Review by Graham Johnstone
The League of Extraordinary Gentlemen has a brilliant premise: what if all fictional characters could interact in a shared universe?
In the first volume set in 1898. Dracula survivor Mina Murray (aka Harker) assembled a “menagerie” of proto-superheroes, to protect the British Empire “in its hour of need”. Volume 2 continued the story of that team, after which creators Alan Moore and Kevin O’Neill supplied The Black Dossier, described by Moore as a sourcebook. This introduced the ‘Murray Group’ of Century 1910, with immortal transexual Orlando, gentleman thief A.J. Raffles, and occult detective Thomas Carnacki, joining survivors Mina, and Allan Quatermain. While the series should ideally be read in order, each of Century‘s three books satisfies as a self-contained novella, although they were subsequently merged in the single volume Century.
Moore ingeniously extends the characters within their fictional realities. This means that in Century 1910, Captain Nemo, already mature in the 1898 stories, is on his death bed, whereas Murray and Quatermain are now credibly ageless like Orlando. This enables the latter three to appear in subsequent chapters 1969, and 2009, completing a composite novel over the Century of the title.
Century 1910, then, opens with Carnacki amidst a dream of occultist Oliver Haddo and acolytes, plotting “a strange and terrible new aeon”. With the ominous Halley’s Comet coinciding with the impending coronation, the British establishment, represented by one Mr Bond, are glad of the Murray group’s input. The new characters lack the established appeal of departed members, Invisible Man and Mr Hyde, but Moore is adept at hooking the reader, before weaving the required orientation into the plot and dialogue (pictured, left). For example a premonitory dream introduces Carnacki, then a mission to his occultist club introduces the other team members, with Raffles appropriately stealing files, while the others fish for leads. As the team investigate the premonition, other events explode around them.
The book is stuffed with fascinating, if often obscure borrowed characters, like Norton ‘the prisoner of London’, who reappears in the 1969 and 2009 books. However, such intertextual references are like the easter eggs in films and games: an extra treat for those inclined to search for them.

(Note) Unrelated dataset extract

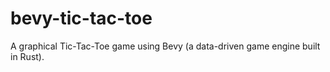 # bevy-tic-tac-toe
A graphical Tic-Tac-Toe game using Bevy (a data-driven game engine built in Rust).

Moore’s literary plundering extends beyond fantastic fiction, here channelling Bertolt Brecht’s Threepenny Opera, and its two most famous songs. Mack the Knife’s inspiration Macheath arrives at a dockside flophouse (pictured, right), where Nemo’s estranged daughter Janni Dakkar, works as a cleaner. This ingeniously mirrors the song Pirate Jenny. Readers may marvel at Moore’s brilliance, while struggling to follow this strand ‘sung’ in rhyming couplets over multiple word-balloons. It’s worth persevering, as this device creates Brecht’s ‘distancing effect’ from the traumatic events portrayed. These metaphorical pyrotechnics end in literal pyrotechnics, as Janni reengages spectacularly with the Nemo legacy, creating a powerful origin story that will drive spin-off series Nemo.
This adds up to a sometimes challenging, but ultimately satisfying graphic novella. Kevin O’Neill’s art is reliably brilliant, impressing on characters, action, props and settings, like their British Museum base (pictured left). Ben Dimagaliw’s radiant colours and restrained tonal modelling complement O’Neill’s stylish simplicity and artful inking.
The plot of Haddo and the prediction of a magical child continues into next book Century: 1969. All three parts were later combined as Century.